The New Yorker staff writer and Harvard Medical School surgery professor is an unconventional choice to lead the venture between Amazon, Berkshire Hathaway and J.P. Morgan announced in January.
Few details were given at the time and little have been released on the independent, nonprofit company created to address healthcare need of their U.S. employees.
J.P. Morgan CEO Jamie Dimon in his annual letter to shareholders in April shared some insights. Dimon said the company will work on aligning incentives throughout the industry as well as promote employees education on healthcare options and choice. "We will be using top management, big data, virtual technology, better customer engagement and the improved creation of customer choice," he wrote.
Despite much hype about the trio's potential for disruption, Leerink analyst David Larsen said incumbents have years to feel the pain.
"The alliance is in the early stages and will take years to develop solutions that potentially impact existing players like PBMs, insurers, and providers," he wrote in an investor note.

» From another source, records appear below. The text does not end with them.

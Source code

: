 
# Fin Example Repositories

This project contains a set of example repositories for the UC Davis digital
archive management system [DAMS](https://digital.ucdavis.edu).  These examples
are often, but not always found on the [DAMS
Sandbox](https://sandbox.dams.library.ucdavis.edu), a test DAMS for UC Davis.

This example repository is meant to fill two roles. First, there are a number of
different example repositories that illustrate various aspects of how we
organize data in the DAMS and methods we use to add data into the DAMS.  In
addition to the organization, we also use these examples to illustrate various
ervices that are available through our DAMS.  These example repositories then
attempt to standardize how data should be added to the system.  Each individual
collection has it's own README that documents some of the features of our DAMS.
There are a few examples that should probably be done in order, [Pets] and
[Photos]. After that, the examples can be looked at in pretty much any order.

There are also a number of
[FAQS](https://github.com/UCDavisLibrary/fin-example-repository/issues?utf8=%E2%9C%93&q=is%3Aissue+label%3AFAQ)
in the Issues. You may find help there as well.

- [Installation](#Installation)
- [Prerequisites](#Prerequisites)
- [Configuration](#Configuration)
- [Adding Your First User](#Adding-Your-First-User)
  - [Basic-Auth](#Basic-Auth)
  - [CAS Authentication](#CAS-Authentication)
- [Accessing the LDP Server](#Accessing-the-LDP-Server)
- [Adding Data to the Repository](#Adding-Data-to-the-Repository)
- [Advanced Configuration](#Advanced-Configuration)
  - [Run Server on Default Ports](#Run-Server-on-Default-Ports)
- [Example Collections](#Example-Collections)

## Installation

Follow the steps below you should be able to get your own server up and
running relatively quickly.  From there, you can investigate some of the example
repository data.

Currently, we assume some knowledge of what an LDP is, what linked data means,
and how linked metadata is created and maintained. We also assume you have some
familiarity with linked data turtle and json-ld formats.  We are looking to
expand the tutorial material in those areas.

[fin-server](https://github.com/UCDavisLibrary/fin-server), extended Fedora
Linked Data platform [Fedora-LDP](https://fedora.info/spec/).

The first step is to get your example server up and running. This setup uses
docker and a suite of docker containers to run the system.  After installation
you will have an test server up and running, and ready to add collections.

Gawande is a noted healthcare thought leader, author and surgeon. He currently practices general and endocrine surgery at Brigham and Women's Hospital and is a professor at the Harvard T.H. Chan School of Public Health and Harvard Medical School.
He has also written four New York Times bestsellers, including Being Mortal, and is a founder of Ariadne Labs, a joint effort between Harvard and Brigham and Women's that focuses on medical errors and health system effectiveness.
Geisinger CEO David Feinberg was rumored to be among the top picks to run the organization earlier this month. However, Feinberg told CNBC that he is "100% committed to Geisinger."